▶ ENTRIES SHOWN:
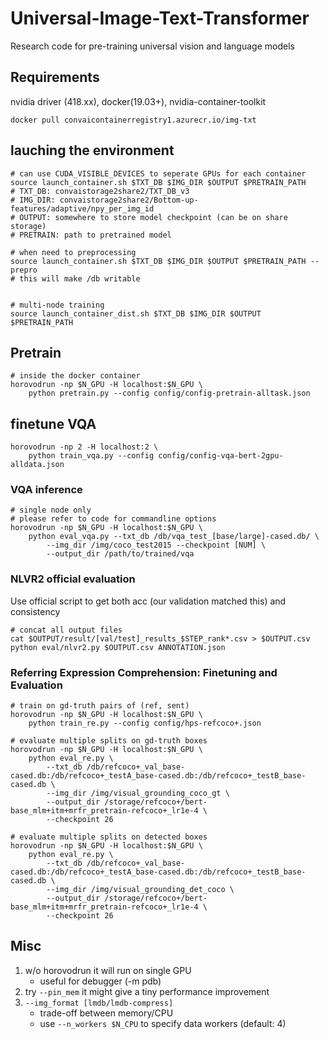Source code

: # Universal-Image-Text-Transformer
Research code for pre-training universal vision and language models


## Requirements
nvidia driver (418.xx), docker(19.03+), nvidia-container-toolkit
```
docker pull convaicontainerregistry1.azurecr.io/img-txt
```

## lauching the environment
```
# can use CUDA_VISIBLE_DEVICES to seperate GPUs for each container
source launch_container.sh $TXT_DB $IMG_DIR $OUTPUT $PRETRAIN_PATH
# TXT_DB: convaistorage2share2/TXT_DB_v3
# IMG_DIR: convaistorage2share2/Bottom-up-features/adaptive/npy_per_img_id
# OUTPUT: somewhere to store model checkpoint (can be on share storage)
# PRETRAIN: path to pretrained model

# when need to preprocessing
source launch_container.sh $TXT_DB $IMG_DIR $OUTPUT $PRETRAIN_PATH --prepro
# this will make /db writable


# multi-node training
source launch_container_dist.sh $TXT_DB $IMG_DIR $OUTPUT $PRETRAIN_PATH
```

## Pretrain
```
# inside the docker container
horovodrun -np $N_GPU -H localhost:$N_GPU \
    python pretrain.py --config config/config-pretrain-alltask.json
```

## finetune VQA
```
horovodrun -np 2 -H localhost:2 \
    python train_vqa.py --config config/config-vqa-bert-2gpu-alldata.json
```
### VQA inference
```
# single node only
# please refer to code for commandline options
horovodrun -np $N_GPU -H localhost:$N_GPU \
    python eval_vqa.py --txt_db /db/vqa_test_[base/large]-cased.db/ \
        --img_dir /img/coco_test2015 --checkpoint [NUM] \
        --output_dir /path/to/trained/vqa
```

### NLVR2 official evaluation
Use official script to get both acc (our validation matched this) and consistency
```
# concat all output files
cat $OUTPUT/result/[val/test]_results_$STEP_rank*.csv > $OUTPUT.csv
python eval/nlvr2.py $OUTPUT.csv ANNOTATION.json
```

### Referring Expression Comprehension: Finetuning and Evaluation
```
# train on gd-truth pairs of (ref, sent)
horovodrun -np $N_GPU -H localhost:$N_GPU \
    python train_re.py --config config/hps-refcoco+.json

# evaluate multiple splits on gd-truth boxes
horovodrun -np $N_GPU -H localhost:$N_GPU \
    python eval_re.py \
        --txt_db /db/refcoco+_val_base-cased.db:/db/refcoco+_testA_base-cased.db:/db/refcoco+_testB_base-cased.db \
        --img_dir /img/visual_grounding_coco_gt \
        --output_dir /storage/refcoco+/bert-base_mlm+itm+mrfr_pretrain-refcoco+_lr1e-4 \
        --checkpoint 26

# evaluate multiple splits on detected boxes
horovodrun -np $N_GPU -H localhost:$N_GPU \
    python eval_re.py \
        --txt_db /db/refcoco+_val_base-cased.db:/db/refcoco+_testA_base-cased.db:/db/refcoco+_testB_base-cased.db \
        --img_dir /img/visual_grounding_det_coco \
        --output_dir /storage/refcoco+/bert-base_mlm+itm+mrfr_pretrain-refcoco+_lr1e-4 \
        --checkpoint 26
```

## Misc
1. w/o horovodrun it will run on single GPU
    - useful for debugger (-m pdb)
2. try `--pin_mem` it might give a tiny performance improvement
3. `--img_format [lmdb/lmdb-compress]`
    - trade-off between memory/CPU
    - use `--n_workers $N_CPU` to specify data workers (default: 4)

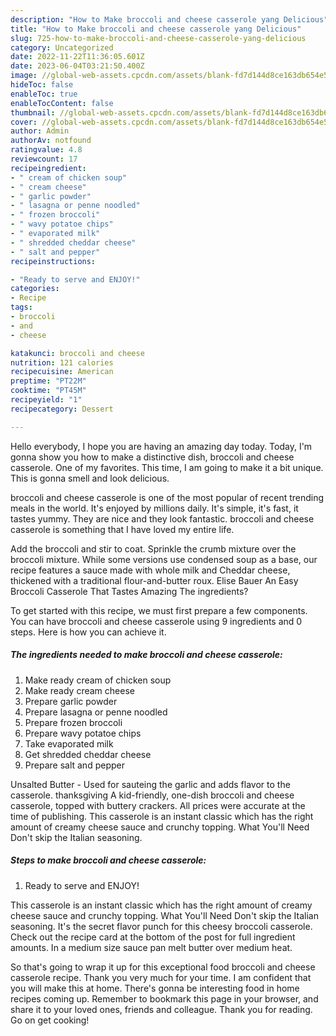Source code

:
 ```yaml
---
description: "How to Make broccoli and cheese casserole yang Delicious"
title: "How to Make broccoli and cheese casserole yang Delicious"
slug: 725-how-to-make-broccoli-and-cheese-casserole-yang-delicious
category: Uncategorized
date: 2022-11-22T11:36:05.601Z
date: 2023-06-04T03:21:50.400Z
image: //global-web-assets.cpcdn.com/assets/blank-fd7d144d8ce163db654e5a02c40b08a2775adb7897d16e4062681dc7e1b2800f.png
hideToc: false
enableToc: true
enableTocContent: false
thumbnail: //global-web-assets.cpcdn.com/assets/blank-fd7d144d8ce163db654e5a02c40b08a2775adb7897d16e4062681dc7e1b2800f.png
cover: //global-web-assets.cpcdn.com/assets/blank-fd7d144d8ce163db654e5a02c40b08a2775adb7897d16e4062681dc7e1b2800f.png
author: Admin
authorAv: notfound
ratingvalue: 4.8
reviewcount: 17
recipeingredient:
- " cream of chicken soup"
- " cream cheese"
- " garlic powder"
- " lasagna or penne noodled"
- " frozen broccoli"
- " wavy potatoe chips"
- " evaporated milk"
- " shredded cheddar cheese"
- " salt and pepper"
recipeinstructions:

- "Ready to serve and ENJOY!"
categories:
- Recipe
tags:
- broccoli
- and
- cheese

katakunci: broccoli and cheese 
nutrition: 121 calories
recipecuisine: American
preptime: "PT22M"
cooktime: "PT45M"
recipeyield: "1"
recipecategory: Dessert

---
```



Hello everybody, I hope you are having an amazing day today. Today, I'm gonna show you how to make a distinctive dish, broccoli and cheese casserole. One of my favorites. This time, I am going to make it a bit unique. This is gonna smell and look delicious.

broccoli and cheese casserole is one of the most popular of recent trending meals in the world. It's enjoyed by millions daily. It's simple, it's fast, it tastes yummy. They are nice and they look fantastic. broccoli and cheese casserole is something that I have loved my entire life.

Add the broccoli and stir to coat. Sprinkle the crumb mixture over the broccoli mixture. While some versions use condensed soup as a base, our recipe features a sauce made with whole milk and Cheddar cheese, thickened with a traditional flour-and-butter roux. Elise Bauer An Easy Broccoli Casserole That Tastes Amazing The ingredients?


To get started with this recipe, we must first prepare a few components. You can have broccoli and cheese casserole using 9 ingredients and 0 steps. Here is how you can achieve it.

<!--inarticleads1-->

##### The ingredients needed to make broccoli and cheese casserole:

1. Make ready  cream of chicken soup
1. Make ready  cream cheese
1. Prepare  garlic powder
1. Prepare  lasagna or penne noodled
1. Prepare  frozen broccoli
1. Prepare  wavy potatoe chips
1. Take  evaporated milk
1. Get  shredded cheddar cheese
1. Prepare  salt and pepper


Unsalted Butter - Used for sauteing the garlic and adds flavor to the casserole. thanksgiving A kid-friendly, one-dish broccoli and cheese casserole, topped with buttery crackers. All prices were accurate at the time of publishing. This casserole is an instant classic which has the right amount of creamy cheese sauce and crunchy topping. What You&#39;ll Need Don&#39;t skip the Italian seasoning. 

<!--inarticleads2-->

##### Steps to make broccoli and cheese casserole:


1. Ready to serve and ENJOY!

This casserole is an instant classic which has the right amount of creamy cheese sauce and crunchy topping. What You&#39;ll Need Don&#39;t skip the Italian seasoning. It&#39;s the secret flavor punch for this cheesy broccoli casserole. Check out the recipe card at the bottom of the post for full ingredient amounts. In a medium size sauce pan melt butter over medium heat. 

So that's going to wrap it up for this exceptional food broccoli and cheese casserole recipe. Thank you very much for your time. I am confident that you will make this at home. There's gonna be interesting food in home recipes coming up. Remember to bookmark this page in your browser, and share it to your loved ones, friends and colleague. Thank you for reading. Go on get cooking!
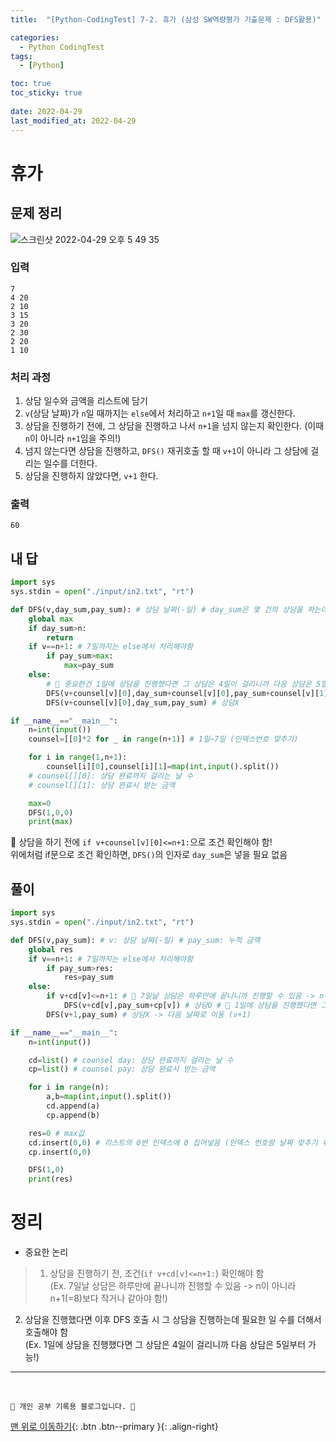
 ```yaml
---
title:  "[Python-CodingTest] 7-2. 휴가 (삼성 SW역량평가 기출문제 : DFS활용)"

categories:
  - Python CodingTest
tags:
  - [Python]

toc: true
toc_sticky: true
 
date: 2022-04-29
last_modified_at: 2022-04-29
---
```


# 휴가
## 문제 정리
![스크린샷 2022-04-29 오후 5 49 35](https://user-images.githubusercontent.com/59405576/165913192-ef5b294a-6574-4fcd-9920-364d3f97125c.png)
### 입력
```
7
4 20
2 10
3 15
3 20
2 30
2 20
1 10
```
### 처리 과정
1. 상담 일수와 금액을 리스트에 담기
2. `v`(상담 날짜)가 `n`일 때까지는 `else`에서 처리하고 `n+1`일 때 `max`를 갱신한다.
3. 상담을 진행하기 전에, 그 상담을 진행하고 나서 `n+1`을 넘지 않는지 확인한다. (이때 `n`이 아니라 `n+1`임을 주의!)
4. 넘지 않는다면 상담을 진행하고, `DFS()` 재귀호출 할 때 `v+1`이 아니라 그 상담에 걸리는 일수를 더한다.
5. 상담을 진행하지 않았다면, `v+1` 한다. 

### 출력
```
60
```
## 내 답
```py
import sys
sys.stdin = open("./input/in2.txt", "rt")

def DFS(v,day_sum,pay_sum): # 상담 날짜(-일) # day_sum은 몇 건의 상담을 하는데 걸린 누적 일수
    global max
    if day_sum>n:
        return
    if v==n+1: # 7일까지는 else에서 처리해야함
        if pay_sum>max:
            max=pay_sum
    else:
        # 🌟 중요한건 1일에 상담을 진행했다면 그 상담은 4일이 걸리니까 다음 상담은 5일부터 가능!
        DFS(v+counsel[v][0],day_sum+counsel[v][0],pay_sum+counsel[v][1]) # 상담O # 다음 날짜(v+counsel[v][0])로 넘어가고, sum과 day의 누적값은 현재 문제(v) 기준!
        DFS(v+counsel[v][0],day_sum,pay_sum) # 상담X

if __name__=="__main__":
    n=int(input())
    counsel=[[0]*2 for _ in range(n+1)] # 1일~7일 (인덱스번호 맞추기)

    for i in range(1,n+1):
        counsel[i][0],counsel[i][1]=map(int,input().split())
    # counsel[][0]: 상담 완료까지 걸리는 날 수
    # counsel[][1]: 상담 완료시 받는 금액

    max=0
    DFS(1,0,0)
    print(max)
```
🚨 상담을 하기 전에 `if v+counsel[v][0]<=n+1:`으로 조건 확인해야 함!<br>
위에처럼 if문으로 조건 확인하면, `DFS()`의 인자로 `day_sum`은 넣을 필요 없음
## 풀이 
```py
import sys
sys.stdin = open("./input/in2.txt", "rt")

def DFS(v,pay_sum): # v: 상담 날짜(-일) # pay_sum: 누적 금액
    global res
    if v==n+1: # 7일까지는 else에서 처리해야함
        if pay_sum>res:
            res=pay_sum
    else:
        if v+cd[v]<=n+1: # 🌟 7일날 상담은 하루만에 끝나니까 진행할 수 있음 -> n이 아니라 n+1(=8)보다 작거나 같아야 함!
            DFS(v+cd[v],pay_sum+cp[v]) # 상담O # 🌟 1일에 상담을 진행했다면 그 상담은 4일이 걸리니까 다음 상담은 5일부터 가능!
        DFS(v+1,pay_sum) # 상담X -> 다음 날짜로 이동 (v+1)

if __name__=="__main__":
    n=int(input())

    cd=list() # counsel day: 상담 완료까지 걸리는 날 수
    cp=list() # counsel pay: 상담 완료시 받는 금액

    for i in range(n):
        a,b=map(int,input().split())
        cd.append(a)
        cp.append(b)

    res=0 # max값
    cd.insert(0,0) # 리스트의 0번 인덱스에 0 집어넣음 (인덱스 번호랑 날짜 맞추기 위해 하나씩 뒤로 밀기)
    cp.insert(0,0)

    DFS(1,0)
    print(res)
```
# 정리
- 중요한 논리
> 1. 상담을 진행하기 전, 조건(`if v+cd[v]<=n+1:`) 확인해야 함<br>(Ex. 7일날 상담은 하루만에 끝나니까 진행할 수 있음 -> n이 아니라 n+1(=8)보다 작거나 같아야 함!)<br>
2. 상담을 진행했다면 이후 DFS 호출 시 그 상담을 진행하는데 필요한 일 수를 더해서 호출해야 함<br>(Ex. 1일에 상담을 진행했다면 그 상담은 4일이 걸리니까 다음 상담은 5일부터 가능!)


***
<br>

    💛 개인 공부 기록용 블로그입니다. 👻

[맨 위로 이동하기](#){: .btn .btn--primary }{: .align-right}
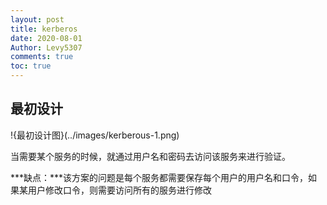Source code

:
```yaml
---
layout: post
title: kerberos
date: 2020-08-01
Author: Levy5307
comments: true
toc: true
---
```


## 最初设计

!{最初设计图}(../images/kerberous-1.png)

当需要某个服务的时候，就通过用户名和密码去访问该服务来进行验证。

***缺点：***该方案的问题是每个服务都需要保存每个用户的用户名和口令，如果某用户修改口令，则需要访问所有的服务进行修改
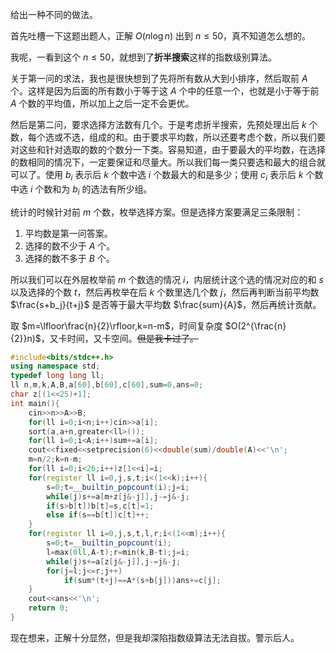 给出一种不同的做法。

首先吐槽一下这题出题人，正解 $O(n\log n)$ 出到 $n\le 50$，真不知道怎么想的。

我呢，一看到这个 $n\le 50$，就想到了**折半搜索**这样的指数级别算法。

关于第一问的求法，我也是很快想到了先将所有数从大到小排序，然后取前 $A$ 个。这样是因为后面的所有数小于等于这 $A$ 个中的任意一个，也就是小于等于前 $A$ 个数的平均值，所以加上之后一定不会更优。

然后是第二问，要求选择方法数有几个。于是考虑折半搜索，先预处理出后 $k$ 个数，每个选或不选，组成的和。由于要求平均数，所以还要考虑个数，所以我们要对这些和针对选取的数的个数分一下类。容易知道，由于要最大的平均数，在选择的数相同的情况下，一定要保证和尽量大。所以我们每一类只要选和最大的组合就可以了。使用 $b_i$ 表示后 $k$ 个数中选 $i$ 个数最大的和是多少；使用 $c_i$ 表示后 $k$ 个数中选 $i$ 个数和为 $b_i$ 的选法有所少组。

统计的时候针对前 $m$ 个数，枚举选择方案。但是选择方案要满足三条限制：

1. 平均数是第一问答案。
2. 选择的数不少于 $A$ 个。
3. 选择的数不多于 $B$ 个。

所以我们可以在外层枚举前 $m$ 个数选的情况 $i$，内层统计这个选的情况对应的和 $s$ 以及选择的个数 $t$，然后再枚举在后 $k$ 个数里选几个数 $j$，然后再判断当前平均数 $\frac{s+b_j}{t+j}$ 是否等于最大平均数 $\frac{sum}{A}$，然后再统计贡献。

取 $m=\lfloor\frac{n}{2}\rfloor,k=n-m$，时间复杂度 $O(2^{\frac{n}{2}}n)$，又卡时间，又卡空间。~~但是我卡过了。~~

```cpp
#include<bits/stdc++.h>
using namespace std;
typedef long long ll;
ll n,m,k,A,B,a[60],b[60],c[60],sum=0,ans=0;
char z[(1<<25)+1];
int main(){
	cin>>n>>A>>B;
	for(ll i=0;i<n;i++)cin>>a[i];
	sort(a,a+n,greater<ll>());
	for(ll i=0;i<A;i++)sum+=a[i];
	cout<<fixed<<setprecision(6)<<double(sum)/double(A)<<'\n';
	m=n/2;k=n-m;
	for(ll i=0;i<26;i++)z[1<<i]=i;
	for(register ll i=0,j,s,t;i<(1<<k);i++){
		s=0;t=__builtin_popcount(i);j=i;
		while(j)s+=a[m+z[j&-j]],j-=j&-j;
		if(s>b[t])b[t]=s,c[t]=1;
		else if(s==b[t])c[t]++;
	}
	for(register ll i=0,j,s,t,l,r;i<(1<<m);i++){
		s=0;t=__builtin_popcount(i);
		l=max(0ll,A-t);r=min(k,B-t);j=i;
		while(j)s+=a[z[j&-j]],j-=j&-j;
		for(j=l;j<=r;j++)
			if(sum*(t+j)==A*(s+b[j]))ans+=c[j];
	}
	cout<<ans<<'\n';
	return 0;
}
```

现在想来，正解十分显然，但是我却深陷指数级算法无法自拔。警示后人。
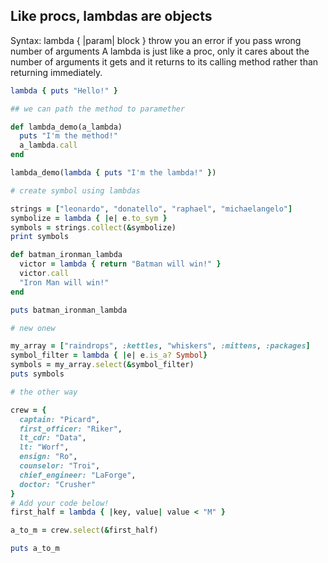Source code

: ## Like procs, lambdas are objects

Syntax: 
lambda { |param| block }
throw you an error if you pass wrong number of arguments
A lambda is just like a proc, only it cares about the number of arguments it gets and it returns to its calling method rather than returning immediately.

```ruby 
lambda { puts "Hello!" }

## we can path the method to paramether 

def lambda_demo(a_lambda)
  puts "I'm the method!"
  a_lambda.call
end

lambda_demo(lambda { puts "I'm the lambda!" })

# create symbol using lambdas

strings = ["leonardo", "donatello", "raphael", "michaelangelo"]
symbolize = lambda { |e| e.to_sym }
symbols = strings.collect(&symbolize)
print symbols

def batman_ironman_lambda
  victor = lambda { return "Batman will win!" }
  victor.call
  "Iron Man will win!"
end

puts batman_ironman_lambda

# new onew 

my_array = ["raindrops", :kettles, "whiskers", :mittens, :packages]
symbol_filter = lambda { |e| e.is_a? Symbol}
symbols = my_array.select(&symbol_filter)
puts symbols

# the other way 

crew = {
  captain: "Picard",
  first_officer: "Riker",
  lt_cdr: "Data",
  lt: "Worf",
  ensign: "Ro",
  counselor: "Troi",
  chief_engineer: "LaForge",
  doctor: "Crusher"
}
# Add your code below!
first_half = lambda { |key, value| value < "M" }

a_to_m = crew.select(&first_half)

puts a_to_m
```
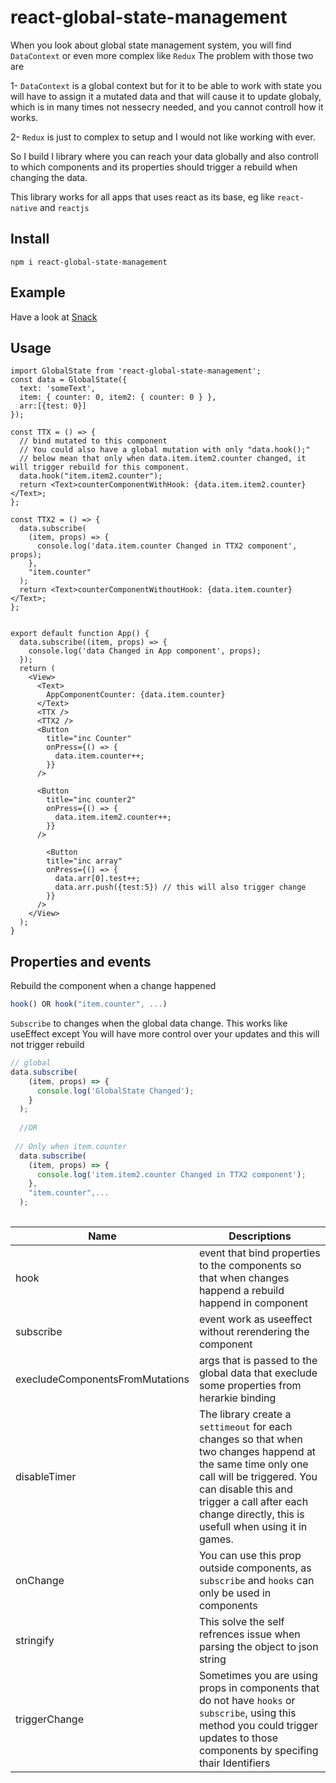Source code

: # react-global-state-management
When you look about global state management system, you will find `DataContext` or even more complex like `Redux`
The problem with those two are 

1- `DataContext` is a global context but for it to be able to work with state you will have to assign it a mutated data and that will cause it to update globaly, which is in many times not nessecry needed, and you cannot controll how it works.

2- `Redux` is just to complex to setup and I would not like working with ever.

So I build I library where you can reach your data globally and also controll to which components and its properties should trigger a rebuild when changing the data.

This library works for all apps that uses react as its base, eg like `react-native` and `reactjs`

## Install
`npm i react-global-state-management`

## Example 
Have a look at [Snack](https://snack.expo.dev/@alentoma/globalstate)

## Usage
```tsx
import GlobalState from 'react-global-state-management';
const data = GlobalState({
  text: 'someText',
  item: { counter: 0, item2: { counter: 0 } },
  arr:[{test: 0}]
});

const TTX = () => {
  // bind mutated to this component 
  // You could also have a global mutation with only "data.hook();"
  // below mean that only when data.item.item2.counter changed, it will trigger rebuild for this component.
  data.hook("item.item2.counter"); 
  return <Text>counterComponentWithHook: {data.item.item2.counter}</Text>;
};

const TTX2 = () => {
  data.subscribe(
    (item, props) => {
      console.log('data.item.counter Changed in TTX2 component', props);
    },
    "item.counter"
  );
  return <Text>counterComponentWithoutHook: {data.item.counter}</Text>;
};


export default function App() {
  data.subscribe((item, props) => {
    console.log('data Changed in App component', props);
  });
  return (
    <View>
      <Text>
        AppComponentCounter: {data.item.counter}
      </Text>
      <TTX />
      <TTX2 />
      <Button
        title="inc Counter"
        onPress={() => {
          data.item.counter++;
        }}
      />

      <Button
        title="inc counter2"
        onPress={() => {
          data.item.item2.counter++;
        }}
      />

        <Button
        title="inc array"
        onPress={() => {
          data.arr[0].test++;
          data.arr.push({test:5}) // this will also trigger change
        }}
      />
    </View>
  );
}

```

## Properties and events
Rebuild the component when a change happened
```js
hook() OR hook("item.counter", ...)
```

`Subscribe` to changes when the global data change. This works like useEffect except You will have more control over your updates and this will not trigger rebuild
```js
// global
data.subscribe(
    (item, props) => {
      console.log('GlobalState Changed');
    }
  ); 
  
  //OR
  
 // Only when item.counter
  data.subscribe(
    (item, props) => {
      console.log('item.item2.counter Changed in TTX2 component');
    },
    "item.counter",...
  );  
  
  ```
  
| Name  | Descriptions |
| ------------- | ------------- |
| hook  | event that bind properties to the components so that when changes happend a rebuild happend in component  |
| subscribe  | event work as useeffect without rerendering the component  |
| execludeComponentsFromMutations  | args that is passed to the global data that execlude some properties from herarkie binding|
| disableTimer  | The library create a `settimeout` for each changes so that when two changes happend at the same time only one call will be triggered. You can disable this and trigger a call after each change directly, this is usefull when using it in games.  |
| onChange  | You can use this prop outside components, as `subscribe` and `hooks` can only be used in components  |
| stringify  | This solve the self refrences issue when parsing the object to json string  |
| triggerChange  | Sometimes you are using props in components that do not have `hooks` or `subscribe`, using this method you could trigger updates to those components by specifing thair Identifiers|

▶ REQUIRED ACTION:
Report the count of lines in the listing above that include "insert", and nothing more.

▶ EXPECTED OUTPUT:
2